The Rise and Fall (and Resurrection) of DevOps at upday

Published in

upday devs

7 min readJun 4, 2019

Objective

This blog post deals with the evolution of DevOps involvement we went through at upday from our very beginning in January 2015 until the current day (mid of 2019). It is a story about a little bit of success but mostly of failure, transition and how we dealt with it. Core part is how ordinary backend developers could be motivated and trained to take over DevOps duties, how the company can and should support those activities and how it worked out for us.

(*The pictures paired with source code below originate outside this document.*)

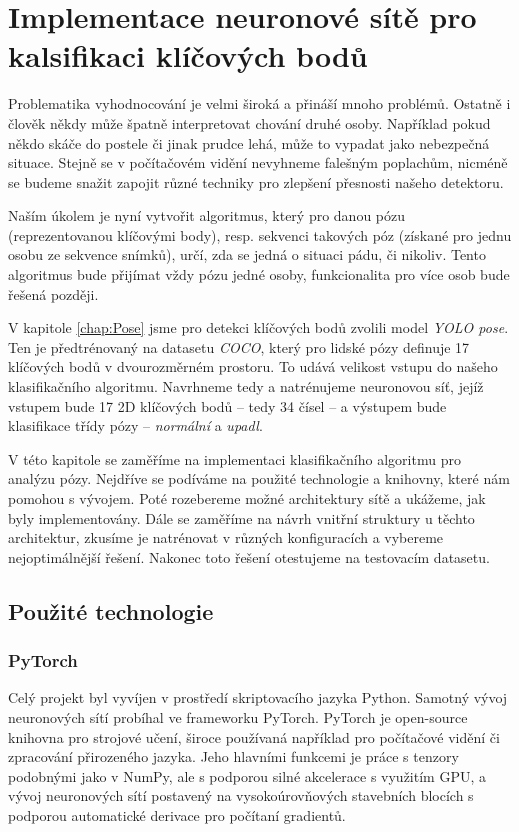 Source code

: \chapter{Implementace neuronové sítě pro kalsifikaci klíčových bodů}
\label{chap:ClassificationImplementation}

Problematika vyhodnocování je velmi široká a přináší mnoho problémů. Ostatně i
člověk někdy může špatně interpretovat chování druhé osoby. Například pokud
někdo skáče do postele či jinak prudce lehá, může to vypadat jako nebezpečná
situace. Stejně se v počítačovém vidění nevyhneme falešným poplachům, nicméně
se budeme snažit zapojit různé techniky pro zlepšení přesnosti našeho
detektoru.

Naším úkolem je nyní vytvořit algoritmus, který pro danou pózu (reprezentovanou
klíčovými body), resp. sekvenci takových póz (získané pro jednu osobu ze
sekvence snímků), určí, zda se jedná o situaci pádu, či nikoliv. Tento
algoritmus bude přijímat vždy pózu jedné osoby, funkcionalita pro více osob
bude řešená později.

V kapitole \ref{chap:Pose} jsme pro detekci klíčových bodů zvolili model
\textit{YOLO pose}. Ten je předtrénovaný na datasetu \textit{COCO}, který pro
lidské pózy definuje 17 klíčových bodů v dvourozměrném prostoru. To udává
velikost vstupu do našeho klasifikačního algoritmu. Navrhneme tedy a
natrénujeme neuronovou síť, jejíž vstupem bude 17 2D klíčových bodů – tedy 34
čísel – a výstupem bude klasifikace třídy pózy – \textit{normální} a
\textit{upadl}.

V této kapitole se zaměříme na implementaci klasifikačního algoritmu pro
analýzu pózy. Nejdříve se podíváme na použité technologie a knihovny, které nám
pomohou s vývojem. Poté rozebereme možné architektury sítě a ukážeme, jak byly
implementovány. Dále se zaměříme na návrh vnitřní struktury u těchto
architektur, zkusíme je natrénovat v různých konfiguracích a vybereme
nejoptimálnější řešení. Nakonec toto řešení otestujeme na testovacím datasetu.

\section{Použité technologie}

\subsection{PyTorch}

Celý projekt byl vyvíjen v prostředí skriptovacího jazyka Python. Samotný vývoj
neuronových sítí probíhal ve frameworku PyTorch. PyTorch je open-source
knihovna pro strojové učení, široce používaná například pro počítačové vidění
či zpracování přirozeného jazyka. Jeho hlavními funkcemi je práce s tenzory
podobnými jako v NumPy, ale s podporou silné akcelerace s využitím GPU, a vývoj
neuronových sítí postavený na vysokoúrovňových stavebních blocích s podporou
automatické derivace pro počítaní gradientů.


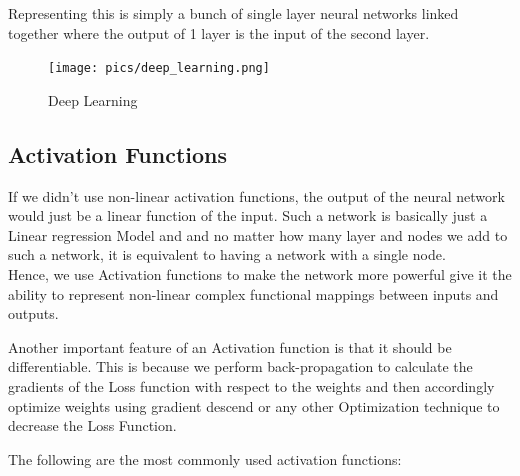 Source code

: \documentclass[twoside]{article}
\begin{document}
Representing this is simply a bunch of single layer neural networks linked together where the output of 1 layer is the input of the second layer.

\begin{figure}[!htb]
\centering
\texttt{[image: pics/deep\_learning.png]}
\caption{Deep Learning\cite{}}
\label{fig:Deep Learning}
\end{figure}

\subsection{Activation Functions}

If we didn't use non-linear activation functions, the output of the neural network would just be a linear function of the input. Such a network is basically just a Linear regression Model and and no matter how many layer and nodes we add to such a network, it is equivalent to having a network with a single node.\\

Hence, we use Activation functions to make the network more powerful give it the ability to represent non-linear complex functional mappings between inputs and outputs.

Another important feature of an Activation function is that it should be differentiable. This is because we perform back-propagation to calculate the gradients of the Loss function with respect to the weights and then accordingly optimize weights using gradient descend or any other Optimization technique to decrease the Loss Function.

The following are the most commonly used activation functions:
\end{document}
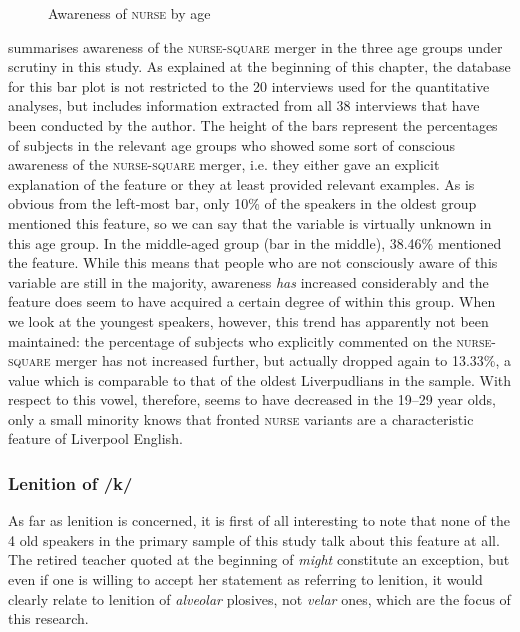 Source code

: \begin{figure}[h]
	\centering
		\resizebox{.49\linewidth}{!}{} 
	\caption{Awareness of \textsc{nurse} by age}
	\label{fig.aware.nurse}
\end{figure}

 summarises awareness of the \textsc{nurse}-\textsc{square} merger in the three age groups under scrutiny in this study.
As explained at the beginning of this chapter, the database for this bar plot is not restricted to the 20 interviews used for the quantitative analyses, but includes information extracted from all 38 interviews that have been conducted by the author.
The height of the bars represent the percentages of subjects in the relevant age groups who showed some sort of conscious awareness of the \textsc{nurse}-\textsc{square} merger, i.e. they either gave an explicit explanation of the feature or they at least provided relevant examples.
As is obvious from the left-most bar, only 10\% of the speakers in the oldest group mentioned this feature, so we can say that the variable is virtually unknown in this age group.
In the middle-aged group (bar in the middle), 38.46\% mentioned the feature.
While this means that people who are not consciously aware of this variable are still in the majority, awareness \emph{has} increased considerably and the feature does seem to have acquired a certain degree of  within this group.
When we look at the youngest speakers, however, this trend has apparently not been maintained: the percentage of subjects who explicitly commented on the \textsc{nurse}-\textsc{square} merger has not increased further, but actually dropped again to 13.33\%, a value which is comparable to that of the oldest Liverpudlians in the sample.
With respect to this vowel, therefore,  seems to have decreased in the 19--29 year olds, only a small minority knows that fronted \textsc{nurse} variants are a characteristic feature of Liverpool English.

\subsubsection{Lenition of /k/}
\label{aware_res.phon.k}

As far as lenition is concerned, it is first of all interesting to note that none of the 4 old speakers in the primary sample of this study talk about this feature at all.
The retired teacher quoted at the beginning of  \emph{might} constitute an exception, but even if one is willing to accept her statement as referring to lenition, it would clearly relate to lenition of \emph{alveolar} plosives, not \emph{velar} ones, which are the focus of this research.

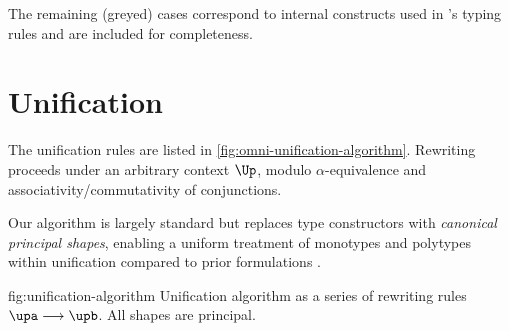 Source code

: \documentclass[acmsmall,screen,nonacm,review]{acmart}
\begin{document}
The remaining (greyed) cases  correspond to internal
constructs used in \OML's typing rules and are included for completeness.


\section{Unification}
\label{app:unification}

The unification rules are listed in \cref{fig:omni-unification-algorithm}.
Rewriting proceeds under an arbitrary context $\Up$, modulo $\alpha$-equivalence
and associativity/commutativity of conjunctions.

Our algorithm is largely standard \cite{Pottier-Remy/emlti} but replaces type
constructors with \emph{canonical principal shapes}, enabling a uniform
treatment of monotypes and polytypes within unification compared to
prior formulations \citep{Garrigue-Remy/poly-ml}.

%


\begin{mathparfig}[htpb!]
  {fig:unification-algorithm}
  {Unification algorithm as a series of rewriting rules
   $\upa \unif \upb$. All shapes are principal.}
   \rewrite[U-Exists]
      {(\cexists \alpha \upa) \cand \upb \\ \tv \disjoint \upb}
      {\cexists \tv {\upa \cand \upb}}

    \rewrite[U-Cycle]
      {\up \\ \cyclic \up}
      {\cfalse}

    \rewrite[U-True]
      {\up \cand \ctrue}
      {\up}

    \rewrite[U-False]
      {\Up\where\cfalse \\ \Up \neq \square}
      {\cfalse}

    \rewrite[U-Merge]
      {\cunif \tv \ueqa \cand \cunif \tv \ueqb}
      {\cunif \tv {\cunif \ueqa \ueqb}}

    \rewrite[U-Stutter]
      {\cunif \tv {\cunif \tv \ueq}}
      {\cunif \tv \ueq}

    \rewrite[U-Name]
      {\cunif {\pshapp \parens{\tys, \ti, \typs}} \ueq \\ \tv \disjoint \tys, \typs, \ueq }
      {\cexists \tv {\cunif \tv \ti \cand \cunif {\pshapp \parens{\tys, \tv, \typs}} \ueq}}

    \rewrite[U-Decomp]
      {\cunif {\pshapp \tvs} {\cunif {\pshapp \tvbs} \ueq}}
      {\cunif {\pshapp \tvs} \ueq \cand \cunif \tvs \tvbs}

    \rewrite[U-Clash]
      {\cunif {\pshapp \tvs} {\cunif {\pshapp[\shp]\tvbs } \ueq }\\
       \sh \neq \shp}
      {\cfalse}

      {\ctrue}
\end{mathparfig}
\end{document}
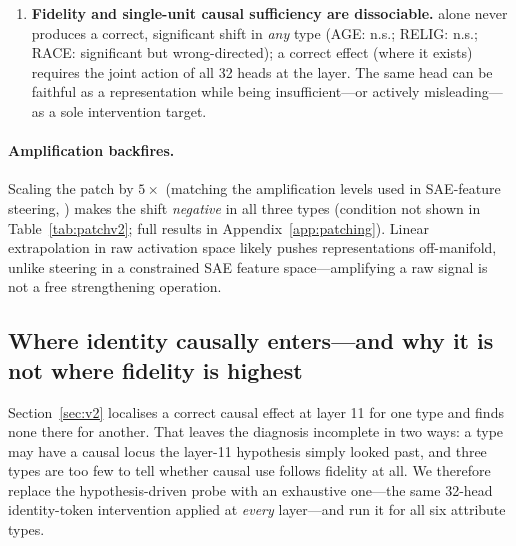 \begin{enumerate}
        $t=-0.1$): if harm merely scaled with disruption, this condition
        would be the most harmful, and it is the least. The consistent
        away-from-truth drift appears only with a \emph{coherent identity
        donor}. Whether it further requires the \emph{paired} group's
        donor is suggestive but unsettled: donors from other same-type
        identities trend the same way weakly (each n.s.), and the direct
        paired contrast against their mean reaches $t=-2.0$, exact
        $p=0.073$. Narrowly, then: single-unit intervention at an
        apparently faithful location remains unreliable in direction.
  \item \textbf{Fidelity and single-unit causal sufficiency are
        dissociable.} \starhead{} alone never produces a correct,
        significant shift in \emph{any} type (AGE: n.s.; RELIG: n.s.;
        RACE: significant but wrong-directed); a correct effect (where it
        exists) requires the joint action of all 32 heads at the layer.
        The same head can be faithful as a representation while being
        insufficient---or actively misleading---as a sole intervention
        target.
\end{enumerate}

\paragraph{Amplification backfires.} Scaling the patch by $5\times$
(matching the amplification levels used in SAE-feature steering,
\citealp{llmopinions2026}) makes the shift \emph{negative} in all three
types (condition not shown in Table~\ref{tab:patchv2}; full results in
Appendix~\ref{app:patching}). Linear extrapolation in raw activation space likely
pushes representations off-manifold, unlike steering in a constrained SAE
feature space---amplifying a raw signal is not a free strengthening
operation.

\subsection{Where identity causally enters---and why it is not where fidelity is highest}
\label{sec:sweep}
Section~\ref{sec:v2} localises a correct causal effect at layer 11 for one
type and finds none there for another. That leaves the diagnosis
incomplete in two ways: a type may have a causal locus the layer-11
hypothesis simply looked past, and three types are too few to tell whether
causal use follows fidelity at all. We therefore replace the
hypothesis-driven probe with an exhaustive one---the same 32-head
identity-token intervention applied at \emph{every} layer---and run it for
all six attribute types.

Motivation and how to Motivate

When we started upday we quickly made sure we had a dedicated DevOps team to set-up and take care of our infrastructure. They worked closely together with the backend team(s). This seemed to be state of the art in 2015. Pretty rad back then, I would even say in retrospect. Over time we experienced natural fluctuation in each discipline, but never particularly replaced any DevOps people leaving the company. This resulted in a shrinking DevOps team to a size it didn’t make sense to have it at all anymore. Consequently we split the remaining members to the other teams and finally ended up in a situation of not having a single trained DevOps person in our company. This was somehow forced to happen, but it also required to convince our developers to take over operational tasks on top of their other work (it’s always useful to do this before the last DevOps guy left the building, just to be sure…).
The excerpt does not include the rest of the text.